|Journal||The Journal of Bone and Joint Surgery|
|Authors||Sedrakyan, Art; Paxton, Elizabeth; Phillips, Charlotte; Namba, Robert; Funahashi, Tadashi; Barber, Thomas; Sculco, Thomas; Padgett, Douglas; Wright, Timothy; Marinac-Dabic, Danica|
|Link to publication|
The United States Food and Drug Administration (FDA) Center for Devices and Radiological Health (CDRH) monitors both mandatory and voluntary post-market reporting to identify adverse events and problems associated with medical devices.

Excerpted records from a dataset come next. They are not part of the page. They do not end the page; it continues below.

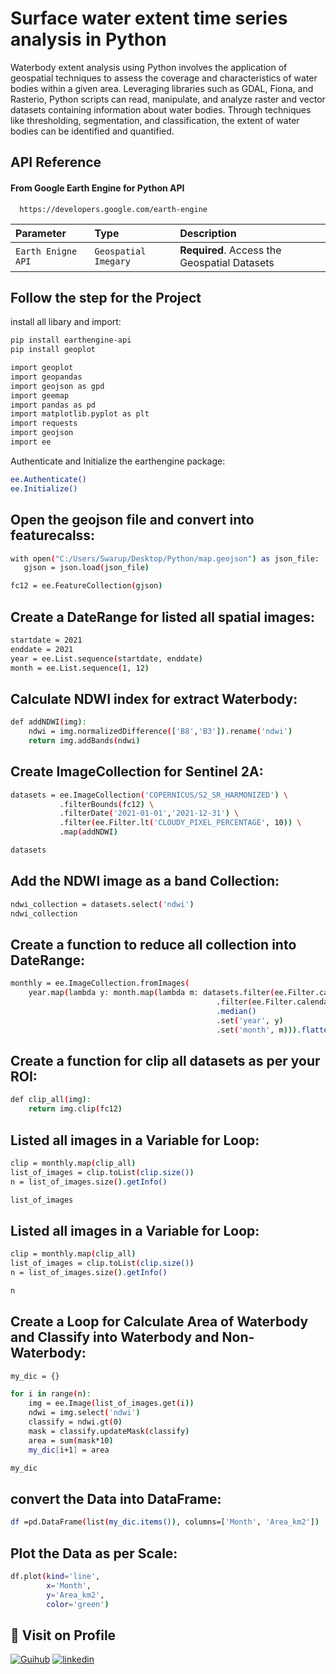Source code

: 
# Surface water extent time series analysis in Python


Waterbody extent analysis using Python involves the application of geospatial techniques to assess the coverage and characteristics of water bodies within a given area. Leveraging libraries such as GDAL, Fiona, and Rasterio, Python scripts can read, manipulate, and analyze raster and vector datasets containing information about water bodies. Through techniques like thresholding, segmentation, and classification, the extent of water bodies can be identified and quantified.


## API Reference

#### From Google Earth Engine for Python API

```http
  https://developers.google.com/earth-engine
```

| Parameter | Type     | Description                |
| :-------- | :------- | :------------------------- |
| `Earth Enigne API` | `Geospatial Imegary` | **Required**. Access the Geospatial Datasets |




## Follow the step for the Project

install all libary and import:

```bash
pip install earthengine-api
pip install geoplot

import geoplot
import geopandas
import geojson as gpd
import geemap
import pandas as pd
import matplotlib.pyplot as plt
import requests
import geojson
import ee
```

Authenticate and Initialize the earthengine package:

```bash
ee.Authenticate()
ee.Initialize()
```
## Open the geojson file and convert into featurecalss:

```bash
with open("C:/Users/Swarup/Desktop/Python/map.geojson") as json_file:
   gjson = json.load(json_file)

fc12 = ee.FeatureCollection(gjson)
```
## Create a DateRange for listed all spatial images:

```bash
startdate = 2021
enddate = 2021
year = ee.List.sequence(startdate, enddate)
month = ee.List.sequence(1, 12)
```

## Calculate NDWI index for extract Waterbody:

```bash
def addNDWI(img):
    ndwi = img.normalizedDifference(['B8','B3']).rename('ndwi')
    return img.addBands(ndwi)
```

## Create ImageCollection for Sentinel 2A:

```bash
datasets = ee.ImageCollection('COPERNICUS/S2_SR_HARMONIZED') \
           .filterBounds(fc12) \
           .filterDate('2021-01-01','2021-12-31') \
           .filter(ee.Filter.lt('CLOUDY_PIXEL_PERCENTAGE', 10)) \
           .map(addNDWI)

datasets
```

## Add the NDWI image as a band Collection:

```bash
ndwi_collection = datasets.select('ndwi')
ndwi_collection
```

## Create a function to reduce all collection into DateRange:

```bash
monthly = ee.ImageCollection.fromImages(
    year.map(lambda y: month.map(lambda m: datasets.filter(ee.Filter.calendarRange(y, y, 'year'))
                                              .filter(ee.Filter.calendarRange(m, m, 'month'))
                                              .median()
                                              .set('year', y)
                                              .set('month', m))).flatten())

```

## Create a function for clip all datasets as per your ROI:

```bash
def clip_all(img):
    return img.clip(fc12)

```

## Listed all images in a Variable for Loop:

```bash
clip = monthly.map(clip_all)
list_of_images = clip.toList(clip.size())
n = list_of_images.size().getInfo()

list_of_images
```

## Listed all images in a Variable for Loop:

```bash
clip = monthly.map(clip_all)
list_of_images = clip.toList(clip.size())
n = list_of_images.size().getInfo()

n
```

## Create a Loop for Calculate Area of Waterbody and Classify into Waterbody and Non-Waterbody:

```bash
my_dic = {}

for i in range(n):
    img = ee.Image(list_of_images.get(i))
    ndwi = img.select('ndwi')
    classify = ndwi.gt(0)
    mask = classify.updateMask(classify)
    area = sum(mask*10)
    my_dic[i+1] = area

my_dic
```
## convert the Data into DataFrame:

```bash
df =pd.DataFrame(list(my_dic.items()), columns=['Month', 'Area_km2'])
```

## Plot the Data as per Scale:

```bash
df.plot(kind='line',
        x='Month',
        y='Area_km2',
        color='green')
```
## 🔗 Visit on Profile
[![Guihub](https://img.shields.io/badge/my_portfolio-000?style=for-the-badge&logo=ko-fi&logoColor=white)](https://github.com/swarupsarkarprojects?tab=repositories)
[![linkedin](https://img.shields.io/badge/linkedin-0A66C2?style=for-the-badge&logo=linkedin&logoColor=white)](https://www.linkedin.com/in/swarup-sarkar-9371251b4/)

Although the manufacturers of medical devices are required to report deaths, injuries, and malfunctions directly to the FDA, the device users are required to report these events to the manufacturer and are required to report only deaths to the FDA. Voluntary reporting systems such as the MedWatch program, the MAUDE (Manufacturer and User Facility Device Experience) database, and the MedSun (Medical Product Safety Network) enhanced surveillance network2,3 provide nationwide medical device surveillance in the U.S. However, these reporting systems have important weaknesses, such as incomplete, inaccurate, or nonvalidated data, reporting biases related to event severity, concerns that reporting may result in adverse publicity or litigation, and general underreporting of events. Most importantly, denominator data are missing, which makes evaluation of the incidence or prevalence of a safety-related event impossible.